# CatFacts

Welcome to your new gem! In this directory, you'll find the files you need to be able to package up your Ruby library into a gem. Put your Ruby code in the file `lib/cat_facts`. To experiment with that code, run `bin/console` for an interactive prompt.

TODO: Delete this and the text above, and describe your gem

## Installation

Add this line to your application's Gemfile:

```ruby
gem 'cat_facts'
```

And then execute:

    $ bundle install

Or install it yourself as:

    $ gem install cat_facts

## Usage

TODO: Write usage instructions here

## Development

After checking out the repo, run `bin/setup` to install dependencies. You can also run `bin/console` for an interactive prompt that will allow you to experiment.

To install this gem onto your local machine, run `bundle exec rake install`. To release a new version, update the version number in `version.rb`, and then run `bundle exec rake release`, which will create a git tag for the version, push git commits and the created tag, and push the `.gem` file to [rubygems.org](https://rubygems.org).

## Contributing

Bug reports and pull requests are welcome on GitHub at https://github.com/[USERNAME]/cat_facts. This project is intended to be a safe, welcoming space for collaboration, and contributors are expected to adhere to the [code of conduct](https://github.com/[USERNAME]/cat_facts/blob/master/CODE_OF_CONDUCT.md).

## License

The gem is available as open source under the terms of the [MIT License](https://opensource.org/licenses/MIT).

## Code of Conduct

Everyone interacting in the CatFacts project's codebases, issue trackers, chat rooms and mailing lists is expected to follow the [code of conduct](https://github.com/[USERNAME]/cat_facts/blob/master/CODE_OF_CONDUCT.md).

* * * * * * * * *

■ TASK
Working from the entries above, find every line in which the word "expected" occurs and copy it.

■ WRITTEN REPLY
Bug reports and pull requests are welcome on GitHub at https://github.com/[USERNAME]/cat_facts. This project is intended to be a safe, welcoming space for collaboration, and contributors are expected to adhere to the [code of conduct](https://github.com/[USERNAME]/cat_facts/blob/master/CODE_OF_CONDUCT.md).
Everyone interacting in the CatFacts project's codebases, issue trackers, chat rooms and mailing lists is expected to follow the [code of conduct](https://github.com/[USERNAME]/cat_facts/blob/master/CODE_OF_CONDUCT.md).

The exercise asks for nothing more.